There are 25 prime numbers less than 100. The Sieve of Eratosthenes finds them by systematically eliminating multiples of each prime starting from 2.

Formula

pi(N) ~ N / ln(N) (Prime Number Theorem)
Sieve complexity: O(N * log(log(N)))

The Oldest Algorithm

The Sieve of Eratosthenes, dating to roughly 240 BC, is one of the oldest known algorithms still in practical use. Eratosthenes of Cyrene — the same polymath who measured the Earth's circumference — devised a simple method: write down all numbers, then systematically cross out multiples of each prime. What remains is the complete list of primes.

How the Sieve Works

Start with 2, the smallest prime. Cross out 4, 6, 8, 10... (all multiples of 2). The next uncrossed number is 3 — cross out 9, 15, 21... (multiples of 3 not already crossed). Continue with 5, 7, 11... You only need to sieve up to the square root of your maximum number, because any composite number must have a factor less than or equal to its square root.

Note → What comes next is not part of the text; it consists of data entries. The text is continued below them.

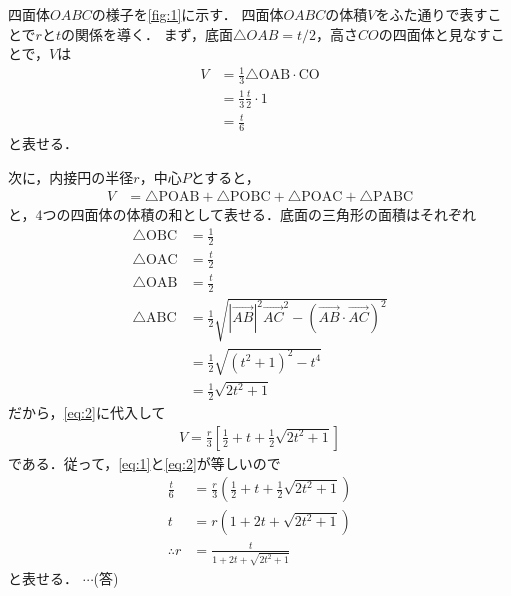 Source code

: \begin{multicols}{2}
  四面体$OABC$の様子を\cref{fig:1}に示す．
  四面体$OABC$の体積$V$をふた通りで表すことで$r$と$t$の関係を導く．
  まず，底面$\triangle OAB=t/2$，高さ$CO$の四面体と見なすことで，$V$は
  \begin{align}
    V
     & = \frac{1}{3} \triangle \mathrm{OAB}\cdot \mathrm{CO} \nonumber \\
     & = \frac{1}{3} \frac{t}{2} \cdot 1 \nonumber                     \\
     & = \frac{t}{6} \label{eq:1}
  \end{align}
  と表せる．

  次に，内接円の半径$r$，中心$P$とすると，
  \begin{align}
    V
     & = \triangle \mathrm{POAB} + \triangle \mathrm{POBC} + \triangle \mathrm{POAC} +  \triangle \mathrm{PABC} \label{eq:2}
  \end{align}
  と，$4$つの四面体の体積の和として表せる．底面の三角形の面積はそれぞれ
  \begin{align*}
    \triangle \mathrm{OBC} & = \frac{1}{2}                                                        \\
    \triangle \mathrm{OAC} & = \frac{t}{2}                                                        \\
    \triangle \mathrm{OAB} & = \frac{t}{2}                                                        \\
    \triangle \mathrm{ABC} & = \frac{1}{2}\sqrt{|\vec{AB}|^2\vec{AC}^2-(\vec{AB}\cdot\vec{AC})^2} \\
                           & = \frac{1}{2}\sqrt{(t^2+1)^2-t^4}                                    \\
                           & = \frac{1}{2}\sqrt{2t^2+1}
  \end{align*}
  だから，\cref{eq:2}に代入して
  \begin{align}
    V = \frac{r}{3}\left[\frac{1}{2}+t+\frac{1}{2}\sqrt{2t^2+1}\right]\label{eq:3}
  \end{align}
  である．従って，\cref{eq:1}と\cref{eq:2}が等しいので
  \begin{align*}
    \frac{t}{6}  & = \frac{r}{3} \left( \frac{1}{2} + t + \frac{1}{2} \sqrt{2t^2+1} \right) \\
    t            & = r (1 + 2t + \sqrt{2t^2+1})                                             \\
    \therefore r & = \frac{t}{1+2t+\sqrt{2t^2+1}}
  \end{align*}
  と表せる．  $\cdots$(答)


\end{multicols}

The Distribution of Primes

Primes become sparser as numbers grow, but they never run out — Euclid proved this around 300 BC. The Prime Number Theorem, proved independently by Hadamard and de la Vallee Poussin in 1896, quantifies the thinning: roughly 1 in every ln(N) numbers near N is prime. The exact distribution connects to the Riemann Hypothesis, the greatest unsolved problem in mathematics.

Primes and Cryptography

Modern internet security rests on prime numbers. RSA encryption uses the product of two large primes as a public key. Multiplying two 300-digit primes is easy, but factoring the result back into its prime components would take longer than the age of the universe with current algorithms. This asymmetry is the foundation of secure digital communication.

FAQ

What is the Sieve of Eratosthenes?

It is an ancient algorithm attributed to the Greek mathematician Eratosthenes (c. 240 BC). Starting from 2, it marks all multiples of each prime as composite. The unmarked numbers that remain are prime. It is one of the most efficient ways to find all small primes.

How many primes are there below N?

The Prime Number Theorem states that the number of primes below N is approximately N/ln(N). For N=100 there are 25 primes, for N=1000 there are 168, and for N=1,000,000 there are 78,498. Primes thin out but never stop.

Why are prime numbers important?

Primes are the building blocks of all integers (the Fundamental Theorem of Arithmetic). They are also the foundation of modern cryptography — RSA encryption relies on the difficulty of factoring large numbers into their prime components.

What is the largest known prime number?

The largest known primes are Mersenne primes of the form 2^p - 1. As of recent records, the largest has tens of millions of digits. The Great Internet Mersenne Prime Search (GIMPS) project coordinates distributed computing to find these giants.